Holy Shit! I said it loud enough to startle my wife. Hiroki Kuroda just went out and dropped a complete game shut out on one of the best offenses in baseball. He did it with style too, taking a no-hitter into the seventh before Elvis Andrus lucked into an infield single with one of the most lifeless hacks you’ll ever see.

From the numerous highlights of Kuroda’s offerings, you can see how almost every batter is wrong-footed. He’s hiding the ball so well, and releasing each pitch from the same spot that the hitters can’t gauge the speed until it’s too late. From the clips, his location looks good, not superb. It’s that he has the entire lineup deceived. Kuroda’s final, glorious numbers, 9 innings, 2 hits, 2 walks, 5 Ks.

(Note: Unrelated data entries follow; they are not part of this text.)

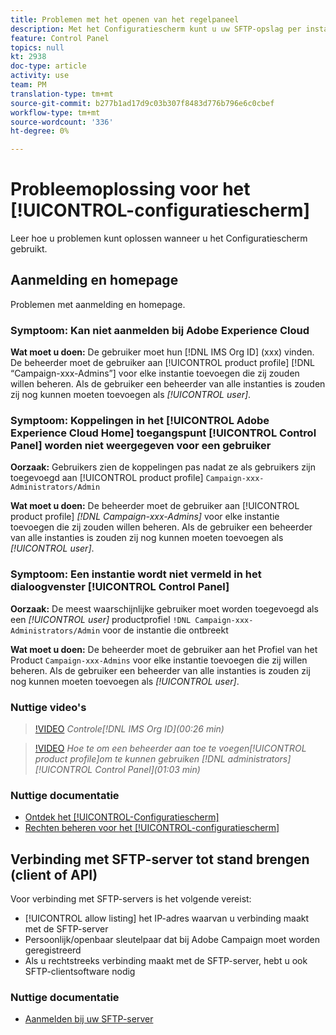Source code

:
 ```yaml
---
title: Problemen met het openen van het regelpaneel
description: Met het Configuratiescherm kunt u uw SFTP-opslag per instantie controleren en beheren en IP-adressen van lijsten toestaan.
feature: Control Panel
topics: null
kt: 2938
doc-type: article
activity: use
team: PM
translation-type: tm+mt
source-git-commit: b277b1ad17d9c03b307f8483d776b796e6c0cbef
workflow-type: tm+mt
source-wordcount: '336'
ht-degree: 0%

---
```



# Probleemoplossing voor het [!UICONTROL-configuratiescherm]

Leer hoe u problemen kunt oplossen wanneer u het Configuratiescherm gebruikt.

## Aanmelding en homepage

Problemen met aanmelding en homepage.

### Symptoom: Kan niet aanmelden bij Adobe Experience Cloud

**Wat moet u doen:**
De gebruiker moet hun [!DNL IMS Org ID] (xxx) vinden. De beheerder moet de gebruiker aan [!UICONTROL product profile] [!DNL “Campaign-xxx-Admins”] voor elke instantie toevoegen die zij zouden willen beheren. Als de gebruiker een beheerder van alle instanties is zouden zij nog kunnen moeten toevoegen als *[!UICONTROL user]*.

### Symptoom: Koppelingen in het [!UICONTROL Adobe Experience Cloud Home] toegangspunt [!UICONTROL Control Panel] worden niet weergegeven voor een gebruiker

**Oorzaak:**
Gebruikers zien de koppelingen pas nadat ze als gebruikers zijn toegevoegd aan [!UICONTROL product profile] `Campaign-xxx-Administrators/Admin`

**Wat moet u doen:**
De beheerder moet de gebruiker aan [!UICONTROL product profile] *[!DNL Campaign-xxx-Admins]* voor elke instantie toevoegen die zij zouden willen beheren. Als de gebruiker een beheerder van alle instanties is zouden zij nog kunnen moeten toevoegen als *[!UICONTROL user]*.

### Symptoom: Een instantie wordt niet vermeld in het dialoogvenster [!UICONTROL Control Panel]

**Oorzaak:**
De meest waarschijnlijke gebruiker moet worden toegevoegd als een *[!UICONTROL user]* productprofiel `!DNL Campaign-xxx-Administrators/Admin` voor de instantie die ontbreekt

**Wat moet u doen:**
De beheerder moet de gebruiker aan het Profiel van het Product `Campaign-xxx-Admins` voor elke instantie toevoegen die zij willen beheren. Als de gebruiker een beheerder van alle instanties is zouden zij nog kunnen moeten toevoegen als *[!UICONTROL user]*.

### Nuttige video&#39;s

>[!VIDEO](https://video.tv.adobe.com/v/27183?quality=12)
*Controle[!DNL IMS Org ID](00:26 min)*

>[!VIDEO](https://video.tv.adobe.com/v/27147?quality=12)
*Hoe te om een beheerder aan toe te voegen[!UICONTROL product profile]om te kunnen gebruiken *[!DNL administrators]*[!UICONTROL Control Panel](01:03 min)*

### Nuttige documentatie

* [Ontdek het [!UICONTROL-Configuratiescherm]](https://helpx.adobe.com/campaign/kb/control-panel-overview.html)
* [Rechten beheren voor het [!UICONTROL-configuratiescherm]](https://helpx.adobe.com/campaign/kb/control-panel-access.html)

## Verbinding met SFTP-server tot stand brengen (client of API)

Voor verbinding met SFTP-servers is het volgende vereist:

* [!UICONTROL allow listing] het IP-adres waarvan u verbinding maakt met de SFTP-server
* Persoonlijk/openbaar sleutelpaar dat bij Adobe Campaign moet worden geregistreerd
* Als u rechtstreeks verbinding maakt met de SFTP-server, hebt u ook SFTP-clientsoftware nodig

### Nuttige documentatie

* [Aanmelden bij uw SFTP-server](https://helpx.adobe.com/campaign/kb/control-panel-sftp.html#LoggingintoyourSFTPserver)

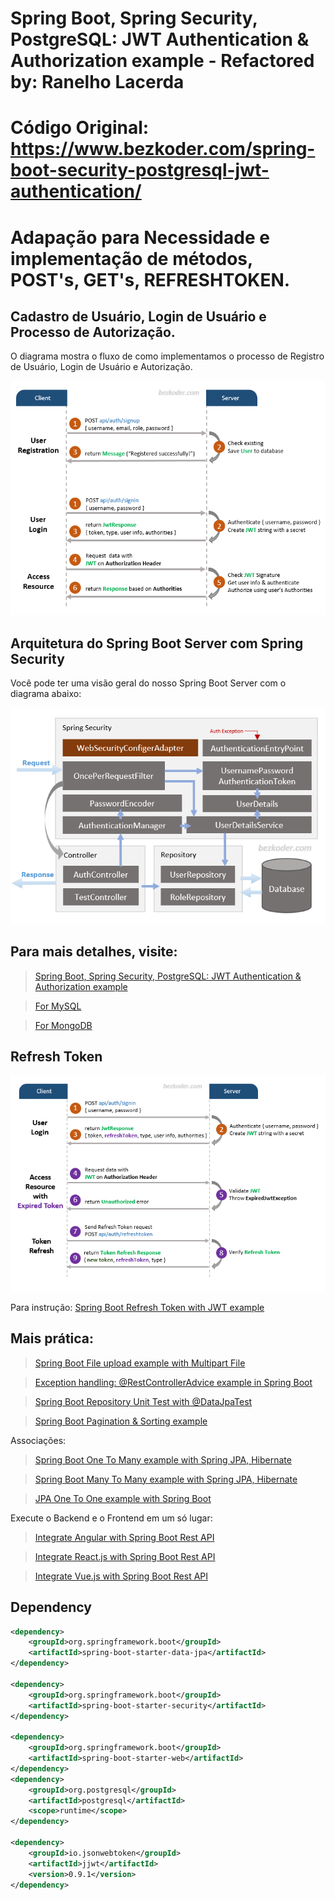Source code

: # Spring Boot, Spring Security, PostgreSQL: JWT Authentication & Authorization example - Refactored by: Ranelho Lacerda
# Código Original: https://www.bezkoder.com/spring-boot-security-postgresql-jwt-authentication/
# Adapação para Necessidade e implementação de métodos, POST's, GET's, REFRESHTOKEN.

## Cadastro de Usuário, Login de Usuário e Processo de Autorização.
O diagrama mostra o fluxo de como implementamos o processo de Registro de Usuário, Login de Usuário e Autorização.

![spring-boot-spring-security-postgresql-jwt-authentication-flow](spring-boot-spring-security-postgresql-jwt-authentication-flow.png)

## Arquitetura do Spring Boot Server com Spring Security
Você pode ter uma visão geral do nosso Spring Boot Server com o diagrama abaixo:

![spring-boot-spring-security-postgresql-jwt-authentication-architecture](spring-boot-spring-security-postgresql-jwt-authentication-architecture.png)

## Para mais detalhes, visite:
> [Spring Boot, Spring Security, PostgreSQL: JWT Authentication & Authorization example](https://bezkoder.com/spring-boot-security-postgresql-jwt-authentication/)

> [For MySQL](https://bezkoder.com/spring-boot-jwt-authentication/)

> [For MongoDB](https://bezkoder.com/spring-boot-jwt-auth-mongodb/)

## Refresh Token

![spring-boot-refresh-token-jwt-example-flow](spring-boot-refresh-token-jwt-example-flow.png)

Para instrução: [Spring Boot Refresh Token with JWT example](https://bezkoder.com/spring-boot-refresh-token-jwt/)

## Mais prática:
> [Spring Boot File upload example with Multipart File](https://bezkoder.com/spring-boot-file-upload/)

> [Exception handling: @RestControllerAdvice example in Spring Boot](https://bezkoder.com/spring-boot-restcontrolleradvice/)

> [Spring Boot Repository Unit Test with @DataJpaTest](https://bezkoder.com/spring-boot-unit-test-jpa-repo-datajpatest/)

> [Spring Boot Pagination & Sorting example](https://www.bezkoder.com/spring-boot-pagination-sorting-example/)

Associações:
> [Spring Boot One To Many example with Spring JPA, Hibernate](https://www.bezkoder.com/jpa-one-to-many/)

> [Spring Boot Many To Many example with Spring JPA, Hibernate](https://www.bezkoder.com/jpa-many-to-many/)

> [JPA One To One example with Spring Boot](https://www.bezkoder.com/jpa-one-to-one/)

Execute o Backend e o Frontend em um só lugar:
> [Integrate Angular with Spring Boot Rest API](https://bezkoder.com/integrate-angular-spring-boot/)

> [Integrate React.js with Spring Boot Rest API](https://bezkoder.com/integrate-reactjs-spring-boot/)

> [Integrate Vue.js with Spring Boot Rest API](https://bezkoder.com/integrate-vue-spring-boot/)

## Dependency
```xml
<dependency>
	<groupId>org.springframework.boot</groupId>
	<artifactId>spring-boot-starter-data-jpa</artifactId>
</dependency>
		
<dependency>
	<groupId>org.springframework.boot</groupId>
	<artifactId>spring-boot-starter-security</artifactId>
</dependency>
		
<dependency>
	<groupId>org.springframework.boot</groupId>
	<artifactId>spring-boot-starter-web</artifactId>
</dependency>
<dependency>
	<groupId>org.postgresql</groupId>
	<artifactId>postgresql</artifactId>
	<scope>runtime</scope>
</dependency>
		
<dependency>
	<groupId>io.jsonwebtoken</groupId>
	<artifactId>jjwt</artifactId>
	<version>0.9.1</version>
</dependency>
```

The only problem tonight was that the Yanks couldn’t score any runs. Kuroda gets the least run-support by far among all Yankee starters – a full run behind the rest of the rotation and over two runs behind CC, and tonight it actually went down.

In the seventh, they finally gave Kuroda something to work with. Jeter collected his second hit of the night (and passed Nap Lajoie on the all-time hit list) and knocked effective starter Matt Harrison out of the game. Ron Washington called on Alexi Ogando, a hard thrower to be sure. Nick Swisher worked him over but good and when Ogando tried to beat him with a high hard one on a full count, Swisher jumped the 98 MPH gas and launched it into the bullpen. Just for shits and giggles, Mark Teixeira ripped a 99 MPH pitch into the seats as well.

The final was 3-0 and it took 2 hours 35 minutes to complete. I guess Giambi and Jeter bolted after the no-no was busted up and the Yanks hit their homers. Can’t blame them, the game was over.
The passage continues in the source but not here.